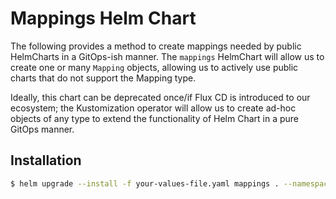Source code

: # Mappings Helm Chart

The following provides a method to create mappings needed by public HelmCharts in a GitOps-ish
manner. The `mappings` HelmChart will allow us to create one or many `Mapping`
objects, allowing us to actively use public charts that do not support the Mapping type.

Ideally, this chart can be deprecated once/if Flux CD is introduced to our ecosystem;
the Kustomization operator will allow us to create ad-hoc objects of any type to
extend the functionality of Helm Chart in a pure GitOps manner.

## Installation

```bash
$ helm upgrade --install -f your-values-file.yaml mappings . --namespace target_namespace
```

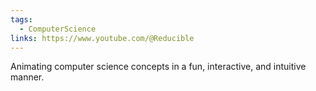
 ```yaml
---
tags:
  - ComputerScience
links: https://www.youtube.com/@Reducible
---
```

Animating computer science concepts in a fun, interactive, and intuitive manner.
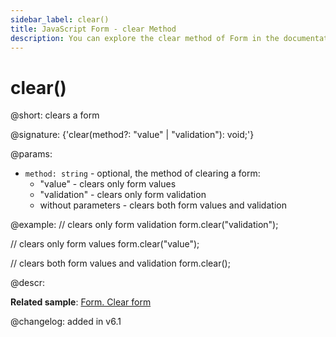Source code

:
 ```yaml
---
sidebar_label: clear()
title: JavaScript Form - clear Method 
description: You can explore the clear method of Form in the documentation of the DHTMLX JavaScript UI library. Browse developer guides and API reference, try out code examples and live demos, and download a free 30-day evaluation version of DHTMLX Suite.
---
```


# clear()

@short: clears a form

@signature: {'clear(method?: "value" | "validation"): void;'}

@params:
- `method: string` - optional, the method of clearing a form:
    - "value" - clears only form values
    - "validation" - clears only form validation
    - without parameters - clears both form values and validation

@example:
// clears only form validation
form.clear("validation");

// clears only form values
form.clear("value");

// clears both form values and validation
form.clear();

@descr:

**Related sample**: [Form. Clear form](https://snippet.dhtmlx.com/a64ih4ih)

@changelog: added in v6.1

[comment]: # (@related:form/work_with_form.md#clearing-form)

■ **Task objective**
From the material above, return every line that contains "public".

■ **Expected output**
The following provides a method to create mappings needed by public HelmCharts in a GitOps-ish
objects, allowing us to actively use public charts that do not support the Mapping type.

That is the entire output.